# Using Numbeo



## gringotim (Jan 5, 2011)

I had never heard of Numbeo until someone asked a question on the Mexico forum, so I have done a bit of investigating, and from what I can see, it might be used more by people from European countries than those from North America. So thinking there might be a few reading on the Canada forum who have heard about it, just hope you don't use the data on there when it comes to deciding where to live or not live, and definitely don't take the data on there tooo seriously. From what I can tell, based on looking at places I have been and know about, it's not that accurate. The problem is, it 's a crap shoot as to what is or isn't close to be being correct, mainly because all the data is based on how people like you and me answer the questions, and who have no obligation to express the truth. For example, Prices are based on what someone paid for something, but did they buy at a store like WalMart or a store that charges 25-50% more, from what I could tell, a lot of food and clothing was from the more expensive stores. Crime stats are based on what someone knows, but if they have never been a victim, never watch the news, or read the paper, they might say crime is low, when in fact it is higher than they believe. If they don't drive during peak hours, they may say traffic is fine. You also have to look at how many people have actually contributed to the specific category you are looking at and when the last time was, the info could be by one person and /or may be months if not years since the last update. Numbeo is no different than say Tripadvisor, info is based on what people say, and should be taken with a BIG grain of salt.


----------



## gringotim (Jan 5, 2011)

Geraham said:


> What do you mean by "in fact" ? ..


Most people would know what I mean, if you don't, then I can't help you


----------



## colchar (Oct 25, 2011)

dodol said:


> Even a thesis research is always "assuming" a.k.a hypothesis even their data is a primary data.



What


----------



## colchar (Oct 25, 2011)

gringotim said:


> Most people would know what I mean, if you don't, then I can't help you



I get what you mean - that a person's perception of crime rates based on personal experience does not necessarily correlate to actual crime stats. And that is perfectly true.


----------



## Dinosaur (Mar 28, 2014)

So, is there something better than Numbeo we can use, does someone maybe know?


----------



## colchar (Oct 25, 2011)

Dinosaur said:


> So, is there something better than Numbeo we can use, does someone maybe know?

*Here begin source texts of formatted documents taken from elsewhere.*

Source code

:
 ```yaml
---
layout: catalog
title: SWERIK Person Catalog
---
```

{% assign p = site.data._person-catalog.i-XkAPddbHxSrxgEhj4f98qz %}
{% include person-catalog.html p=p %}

Yes, official sources from government agencies (ie. RCMP, Statistics Canada, local police force statistics, etc.).


----------



## Helrig50 (Sep 7, 2011)

Numbeo does seem more geared to young, childless Europeans. And it really isn't extensive enough, although I understand why they wouldn't to add every possible item. But that limitation makes it not so useful, so no, I wouldn't use it to figure out where to live.

From my experience, no matter where you go, it always ends up costing more than you think, despite careful research. Startup costs, especially, can be a shocker. It's amazing how many people have their hands out to newcomers for various fees. For instance, utility companies in some countries will charge a new customer a security deposit, refundable after a year but an unexpected hit to newcomers who need to be careful with funds until they get settled. The cost of living list is also missing some important things like car insurance & annual licensing fees which can be substantial, and property taxes & insurance.


----------



## Dinosaur (Mar 28, 2014)

colchar said:


> Yes, official sources from government agencies (ie. RCMP, Statistics Canada, local police force statistics, etc.).

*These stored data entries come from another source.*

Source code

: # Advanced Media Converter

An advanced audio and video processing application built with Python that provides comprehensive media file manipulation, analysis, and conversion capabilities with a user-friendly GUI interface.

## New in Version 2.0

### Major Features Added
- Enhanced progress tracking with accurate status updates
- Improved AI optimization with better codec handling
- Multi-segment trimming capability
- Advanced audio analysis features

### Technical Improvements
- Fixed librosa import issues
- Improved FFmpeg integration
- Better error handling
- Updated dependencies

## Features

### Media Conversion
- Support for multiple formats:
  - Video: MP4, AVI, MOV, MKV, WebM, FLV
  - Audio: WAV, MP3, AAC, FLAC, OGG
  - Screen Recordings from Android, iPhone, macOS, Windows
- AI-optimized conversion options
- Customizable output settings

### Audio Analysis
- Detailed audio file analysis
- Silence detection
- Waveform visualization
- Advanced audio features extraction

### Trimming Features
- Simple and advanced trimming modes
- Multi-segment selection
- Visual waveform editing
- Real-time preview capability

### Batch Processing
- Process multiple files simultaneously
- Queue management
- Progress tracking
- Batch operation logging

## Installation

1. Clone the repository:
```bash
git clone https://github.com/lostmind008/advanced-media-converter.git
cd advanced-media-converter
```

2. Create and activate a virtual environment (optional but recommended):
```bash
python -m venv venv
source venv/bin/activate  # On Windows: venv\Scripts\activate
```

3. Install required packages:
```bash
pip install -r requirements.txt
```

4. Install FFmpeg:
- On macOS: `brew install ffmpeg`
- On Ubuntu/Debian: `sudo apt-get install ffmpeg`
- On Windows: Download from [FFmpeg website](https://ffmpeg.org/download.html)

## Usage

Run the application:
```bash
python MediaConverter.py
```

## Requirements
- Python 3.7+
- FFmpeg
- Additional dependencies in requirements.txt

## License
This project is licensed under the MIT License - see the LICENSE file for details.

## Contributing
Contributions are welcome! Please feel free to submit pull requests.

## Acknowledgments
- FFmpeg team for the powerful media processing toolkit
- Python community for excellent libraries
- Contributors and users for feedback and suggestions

Thanks Colchar, that's a good idea. Although I was referring to prices in supermarkets and such, which I would usually check on supermarket sites, but since not all of them list their goods and prices, it can be hard to get a somewhat realistic picture, so that's why Numbeo seemed like the way to go on the food front. But having read all this I see that it must be way off.


----------



## sillywilly (Apr 7, 2014)

Dinosaur said:


> Thanks Colchar, that's a good idea. Although I was referring to prices in supermarkets and such, which I would usually check on supermarket sites, but since not all of them list their goods and prices, it can be hard to get a somewhat realistic picture, so that's why Numbeo seemed like the way to go on the food front. But having read all this I see that it must be way off.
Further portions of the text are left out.